Beyond the original trilogy, the prequels were also a big part of my childhood. I loved them at the time, but can recognize in retrospect why they were so critically panned. And even more, Star Wars video games have been a mainstay of my gaming life. Of all the stories and myths in our culture, Star Wars has been, by far, the most prominent throughout my entire life. I’ve never been ashamed to say I love it, but I can’t help but feel silly saying that it is important to me.

So I have some opinions, but I acknowledge that they come from a place of personal attachment that, to most, would seem pretty laughable. I certainly don’t consider myself a Star Wars expert though. I’m more familiar with the lore and the universe than most average Star Wars fans, but I’d probably do rather poorly in trivia designed for true fans.

That is simply a preface to the statement that I am nervous about a potential direction for the franchise, one that involves the concept of balance between the Light Side and the Dark Side of the Force. This concept of balance is exemplified in the concept of a Gray Jedi, which has been present in the extended universe of Star Wars for some time. This possibility of incorporating this idea into the core films is hinted at most strongly in The Last Jedi teaser trailer, in which Luke and Rey share an exchange about the nature of the Force.

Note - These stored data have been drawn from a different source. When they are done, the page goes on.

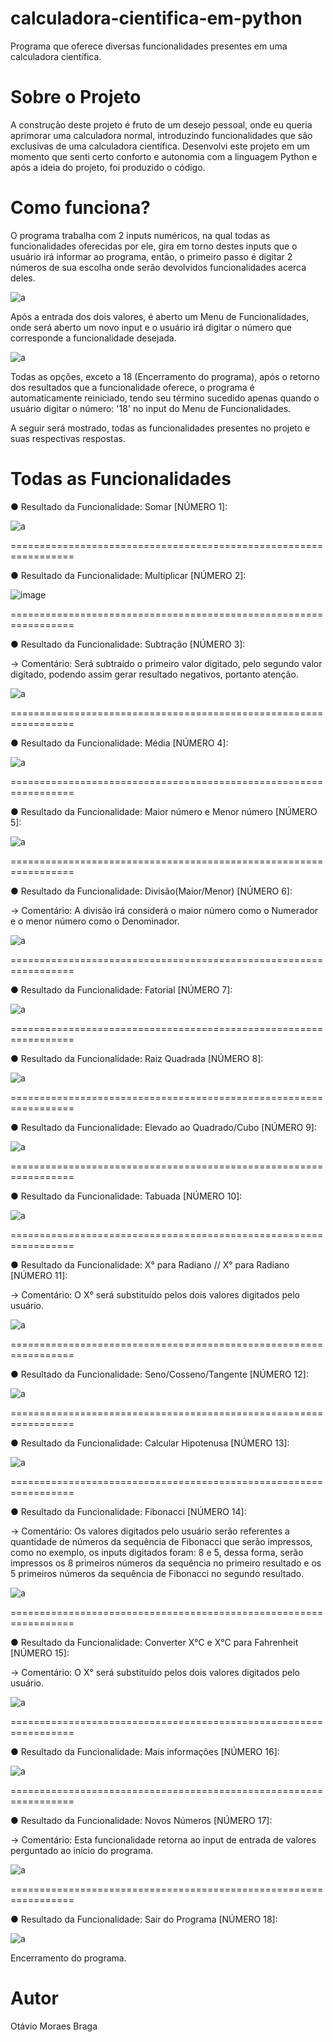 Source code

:# calculadora-cientifica-em-python
Programa que oferece diversas funcionalidades presentes em uma calculadora científica.

# Sobre o Projeto
A construção deste projeto é fruto de um desejo pessoal, onde eu queria aprimorar uma calculadora normal, introduzindo funcionalidades que são exclusivas de uma calculadora científica. Desenvolvi este projeto em um momento que senti certo conforto e autonomia com a linguagem Python e após a ideia do projeto, foi produzido o código.

# Como funciona?
O programa trabalha com 2 inputs numéricos, na qual todas as funcionalidades oferecidas por ele, gira em torno destes inputs que o usuário irá informar ao programa, então, o primeiro passo é digitar 2 números de sua escolha onde serão devolvidos funcionalidades acerca deles.

![a](https://user-images.githubusercontent.com/84475339/165629717-fdfa4e00-8f0a-408e-8f0b-846a8339d072.png)

Após a entrada dos dois valores, é aberto um Menu de Funcionalidades, onde será aberto um novo input e o usuário irá digitar o número que corresponde a funcionalidade desejada.

![a](https://user-images.githubusercontent.com/84475339/165851556-aeaefe88-d4e4-4865-b0d5-74a7f3706887.png)

Todas as opções, exceto a 18 (Encerramento do programa), após o retorno dos resultados que a funcionalidade oferece, o programa é automaticamente reiniciado, tendo seu término sucedido apenas quando o usuário digitar o número: '18' no input do Menu de Funcionalidades.

A seguir será mostrado, todas as funcionalidades presentes no projeto e suas respectivas respostas.

# Todas as Funcionalidades

● Resultado da Funcionalidade: Somar [NÚMERO 1]:

![a](https://user-images.githubusercontent.com/84475339/165632292-0e07a541-136d-4c4d-acfc-71c71615b3fb.png)

=================================================================

● Resultado da Funcionalidade: Multiplicar [NÚMERO 2]:

![image](https://user-images.githubusercontent.com/84475339/165849477-4f9ae453-5d55-49cb-9434-dbe443cbfe4e.png)

=================================================================

● Resultado da Funcionalidade: Subtração [NÚMERO 3]:

→ Comentário: Será subtraído o primeiro valor digitado, pelo segundo valor digitado, podendo assim gerar resultado negativos, portanto atenção.

![a](https://user-images.githubusercontent.com/84475339/165850728-9ed3b9e9-860e-47be-8d65-88900eb1c836.png)

=================================================================

● Resultado da Funcionalidade: Média [NÚMERO 4]:

![a](https://user-images.githubusercontent.com/84475339/165850147-a6a764a1-a5ed-444c-8055-e98897caa617.png)

=================================================================

● Resultado da Funcionalidade: Maior número e Menor número [NÚMERO 5]:

![a](https://user-images.githubusercontent.com/84475339/165994165-daa6c294-f6c4-4523-a7dd-b21f968c94bf.png)

=================================================================

● Resultado da Funcionalidade: Divisão(Maior/Menor) [NÚMERO 6]:

→ Comentário: A divisão irá considerá o maior número como o Numerador e o menor número como o Denominador.

![a](https://user-images.githubusercontent.com/84475339/165994254-899a4a76-5fd9-4ff3-9e69-6d2180982bcc.png)

=================================================================

● Resultado da Funcionalidade: Fatorial [NÚMERO 7]:

![a](https://user-images.githubusercontent.com/84475339/165994524-11edca17-608c-4d92-8b12-71a5b4bfcff5.png)

=================================================================

● Resultado da Funcionalidade: Raiz Quadrada [NÚMERO 8]:

![a](https://user-images.githubusercontent.com/84475339/165996198-a74c4497-ab59-434b-b0ac-7d4bd656b328.png)

=================================================================

● Resultado da Funcionalidade: Elevado ao Quadrado/Cubo [NÚMERO 9]:

![a](https://user-images.githubusercontent.com/84475339/165996289-1780d76b-bc4b-4f5f-b44e-1169bb2b5a1a.png)

=================================================================

● Resultado da Funcionalidade: Tabuada [NÚMERO 10]:

![a](https://user-images.githubusercontent.com/84475339/165996445-5abcc764-2276-4d8f-9827-162861a7e313.png)

=================================================================

● Resultado da Funcionalidade: X° para Radiano // X° para Radiano [NÚMERO 11]:

→ Comentário: O X° será substituído pelos dois valores digitados pelo usuário.

![a](https://user-images.githubusercontent.com/84475339/165997254-9328818b-2647-40d6-bc30-dd270eb9cf1e.png)

=================================================================

● Resultado da Funcionalidade: Seno/Cosseno/Tangente [NÚMERO 12]:

![a](https://user-images.githubusercontent.com/84475339/165997473-963bc472-7bc1-47cd-8529-850dd88d167e.png)

=================================================================

● Resultado da Funcionalidade: Calcular Hipotenusa [NÚMERO 13]:

![a](https://user-images.githubusercontent.com/84475339/165997752-d0276549-d91a-4def-a049-6a4ed3c3cc32.png)

=================================================================

● Resultado da Funcionalidade: Fibonacci [NÚMERO 14]:

→ Comentário: Os valores digitados pelo usuário serão referentes a quantidade de números da sequência de Fibonacci que serão impressos, como no exemplo, os inputs digitados foram: 8 e 5, dessa forma, serão impressos os 8 primeiros números da sequência no primeiro resultado e os 5 primeiros números da sequência de Fibonacci no segundo resultado.

![a](https://user-images.githubusercontent.com/84475339/165998142-7e5700be-76a8-465d-b79f-4797f002c7d1.png)

=================================================================

● Resultado da Funcionalidade: Converter X°C e X°C para Fahrenheit [NÚMERO 15]:

→ Comentário: O X° será substituído pelos dois valores digitados pelo usuário.

![a](https://user-images.githubusercontent.com/84475339/165998927-22bf6994-3416-48a2-ae67-34fff66cc39a.png)

=================================================================

● Resultado da Funcionalidade: Mais informações [NÚMERO 16]:

![a](https://user-images.githubusercontent.com/84475339/165999386-560a7296-64a2-4ecf-ac3c-3a36f6b8a88c.png)

=================================================================

● Resultado da Funcionalidade: Novos Números [NÚMERO 17]:

→ Comentário: Esta funcionalidade retorna ao input de entrada de valores perguntado ao início do programa.

![a](https://user-images.githubusercontent.com/84475339/165999576-be65ad3a-40f0-4059-b919-ce863596ca31.png)

=================================================================

● Resultado da Funcionalidade: Sair do Programa [NÚMERO 18]:

![a](https://user-images.githubusercontent.com/84475339/165999776-66cfdc10-5886-4ef4-9ca9-5d8b1866673a.png)

Encerramento do programa.


# Autor
Otávio Moraes Braga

“Breathe. Just breathe. Now, reach out. What do you see?”

“Light. Darkness. A balance.”

“It’s so much bigger.”

And, later, Luke says:

I only know one truth: it’s time for the Jedi to end.

So why does this not sit well with me? The concept of the Gray Jedi requires some context for how the Jedi and Sith, as more casual fans know them, approach the use of the Force. The Jedi and the Sith represent philosophical approaches to the Force (some call them religions). They have codes and centralized authorities regulating their respective “sides”—the Jedi for the Light Side, the Sith for the Dark Side. The two philosophies may even be conflated with the actual orientations of the Force, but in my understanding, they are necessarily separate from the actual Light and Dark sides.

This is important in understanding the two different definitions of Gray Jedi. I have issues with both of them, but one of them is rather nit-picky while the other creates a fundamental shift in the mythological significance of the Force.

First, the nit-picky one. One definition of Gray Jedi is a Jedi who does not submit to the doctrine of the Jedi Council, bowing only to the will of the Force rather than to the will of a council with an agenda. I have no issue with this concept alone —in fact, I think it’s a fantastic way to depict the issue with centralized religious authority. The issue I have is in describing such Jedi as “gray.” This implies a mix of light and dark, while this type of Gray Jedi does not necessarily walk a link between the two sides of the Force. In this definition, a Gray Jedi could still be completely devoted to the Light Side, which means the term “gray” makes little sense. However, it seems possible that the label could be a type of propaganda promoted by the Jedi Council to cast such insubordination in an unfavorable light. If this is the case, I think it would make the story richer, but I’m not sure if it goes that deep.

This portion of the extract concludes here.